* [Dataset entries]
# # # # #

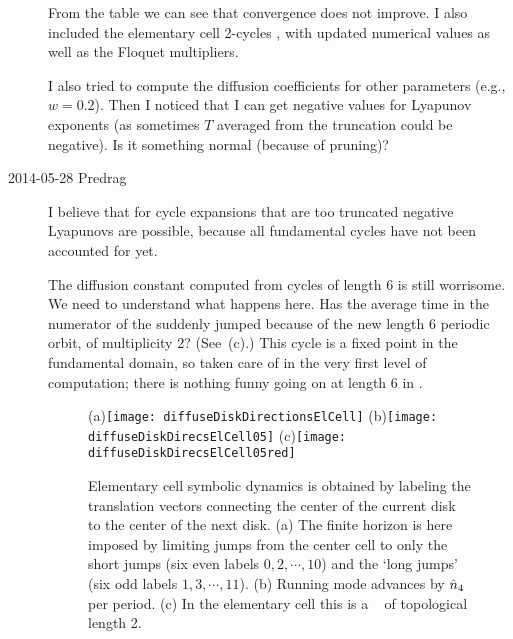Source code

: \begin{description}
From the table  we can see that convergence does not
improve. I also included the elementary cell 2-cycles
, with updated numerical values as well as
the Floquet multipliers.

I also tried to compute the diffusion coefficients for other parameters
(e.g., $w=0.2$). Then I noticed that I can get negative values for
Lyapunov exponents (as sometimes $T$ averaged from the truncation could
be negative). Is it something normal (because of pruning)?

\item[2014-05-28 Predrag]
I believe that for cycle expansions that are too truncated negative
Lyapunovs are possible, because all  fundamental cycles have not been
accounted for yet.

The diffusion constant computed from cycles of length 6 is still
worrisome. We need to understand what happens here. Has the average time
in the numerator of the {\cycForm}  suddenly jumped
because of the new length 6 periodic orbit, of multiplicity 2?
(See \,(c).)
This cycle is a fixed point in the fundamental domain, so taken care of
in the very first level of computation; there is nothing funny going on
at length 6 in .



\begin{figure}
\begin{center}
(a)\texttt{[image: diffuseDiskDirectionsElCell]}
(b)\texttt{[image: diffuseDiskDirecsElCell05]}
(c)\texttt{[image: diffuseDiskDirecsElCell05red]}
\end{center}
\caption{
Elementary cell symbolic dynamics is obtained by labeling the translation
vectors connecting the center of the current disk to the center of the
next disk.
(a) The finite horizon is here imposed by limiting jumps from the
center cell to only the short jumps (six even labels $0, 2,\cdots,10$)
and the `long jumps' (six odd labels $1, 3,\cdots,11$).
(b) Running mode  advances by $\hat{n}_4$ per period.
(c) In the elementary cell this is a \po\ 
    of topological length 2.
    }
\label{diskDirectionsElCell}
\end{figure}


\end{description}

# # # # #

* [TRY IT] Count every line of the records that holds "description". State the number, nothing else.

* [TASK RESULT] 2